Marchands de sommeil : une famille indienne en accusation

Paris Vox – L’exploitation de la misère et des populations étrangères illégalement sur le territoire est aujourd’hui un business très lucratif, notamment dans le domaine du « logement ». Ainsi, quatre membres d’une même famille de Seine-Saint-Denis passent aujourd’hui en jugement, accusés d’être des « marchands de sommeil ».

Ils sont en effet soupçonnés d’avoir logés au moins 52 ressortissants indiens clandestins dans un pavillon situé au Bourget qui avait été divisé en pas moins de 18 logements, de la cave jusqu’aux combles. Les immigrés clandestins s’entassaient dans ces logements dans des conditions particulièrement indignes. D’autres villas et pavillons seraient exploités de la même façon par la famille.
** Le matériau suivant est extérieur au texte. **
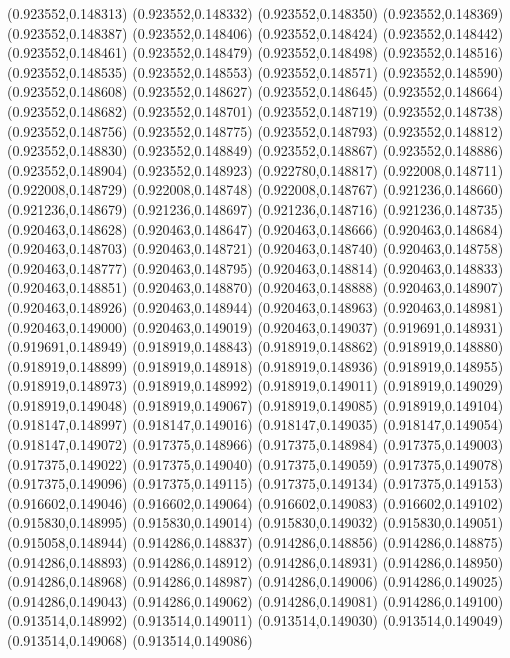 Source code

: (0.923552,0.148313)
(0.923552,0.148332)
(0.923552,0.148350)
(0.923552,0.148369)
(0.923552,0.148387)
(0.923552,0.148406)
(0.923552,0.148424)
(0.923552,0.148442)
(0.923552,0.148461)
(0.923552,0.148479)
(0.923552,0.148498)
(0.923552,0.148516)
(0.923552,0.148535)
(0.923552,0.148553)
(0.923552,0.148571)
(0.923552,0.148590)
(0.923552,0.148608)
(0.923552,0.148627)
(0.923552,0.148645)
(0.923552,0.148664)
(0.923552,0.148682)
(0.923552,0.148701)
(0.923552,0.148719)
(0.923552,0.148738)
(0.923552,0.148756)
(0.923552,0.148775)
(0.923552,0.148793)
(0.923552,0.148812)
(0.923552,0.148830)
(0.923552,0.148849)
(0.923552,0.148867)
(0.923552,0.148886)
(0.923552,0.148904)
(0.923552,0.148923)
(0.922780,0.148817)
(0.922008,0.148711)
(0.922008,0.148729)
(0.922008,0.148748)
(0.922008,0.148767)
(0.921236,0.148660)
(0.921236,0.148679)
(0.921236,0.148697)
(0.921236,0.148716)
(0.921236,0.148735)
(0.920463,0.148628)
(0.920463,0.148647)
(0.920463,0.148666)
(0.920463,0.148684)
(0.920463,0.148703)
(0.920463,0.148721)
(0.920463,0.148740)
(0.920463,0.148758)
(0.920463,0.148777)
(0.920463,0.148795)
(0.920463,0.148814)
(0.920463,0.148833)
(0.920463,0.148851)
(0.920463,0.148870)
(0.920463,0.148888)
(0.920463,0.148907)
(0.920463,0.148926)
(0.920463,0.148944)
(0.920463,0.148963)
(0.920463,0.148981)
(0.920463,0.149000)
(0.920463,0.149019)
(0.920463,0.149037)
(0.919691,0.148931)
(0.919691,0.148949)
(0.918919,0.148843)
(0.918919,0.148862)
(0.918919,0.148880)
(0.918919,0.148899)
(0.918919,0.148918)
(0.918919,0.148936)
(0.918919,0.148955)
(0.918919,0.148973)
(0.918919,0.148992)
(0.918919,0.149011)
(0.918919,0.149029)
(0.918919,0.149048)
(0.918919,0.149067)
(0.918919,0.149085)
(0.918919,0.149104)
(0.918147,0.148997)
(0.918147,0.149016)
(0.918147,0.149035)
(0.918147,0.149054)
(0.918147,0.149072)
(0.917375,0.148966)
(0.917375,0.148984)
(0.917375,0.149003)
(0.917375,0.149022)
(0.917375,0.149040)
(0.917375,0.149059)
(0.917375,0.149078)
(0.917375,0.149096)
(0.917375,0.149115)
(0.917375,0.149134)
(0.917375,0.149153)
(0.916602,0.149046)
(0.916602,0.149064)
(0.916602,0.149083)
(0.916602,0.149102)
(0.915830,0.148995)
(0.915830,0.149014)
(0.915830,0.149032)
(0.915830,0.149051)
(0.915058,0.148944)
(0.914286,0.148837)
(0.914286,0.148856)
(0.914286,0.148875)
(0.914286,0.148893)
(0.914286,0.148912)
(0.914286,0.148931)
(0.914286,0.148950)
(0.914286,0.148968)
(0.914286,0.148987)
(0.914286,0.149006)
(0.914286,0.149025)
(0.914286,0.149043)
(0.914286,0.149062)
(0.914286,0.149081)
(0.914286,0.149100)
(0.913514,0.148992)
(0.913514,0.149011)
(0.913514,0.149030)
(0.913514,0.149049)
(0.913514,0.149068)
(0.913514,0.149086)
Les loueurs, deux parents, leurs fils et sa compagne, passent aujourd’hui devant le tribunal correctionnel de Bobigny. Selon l’enquête de possible, l’exploitation sans vergogne de leurs coreligionnaires rapportait environ 150 000 euros par an à la famille

Les quatre suspects ont été placés en garde à vue au mois d’octobre et laissés libres en attendant leur procès, qui se déroule aujourd’hui et demain.

D’après un rapport de l’Institut d’aménagement et d’urbanisme d’Île-de-France, l’habitat indigne représenterait 4 % du parc immobilier privé de la région IDF, un taux qui passe. à 7 % en Seine-Saint-Denis.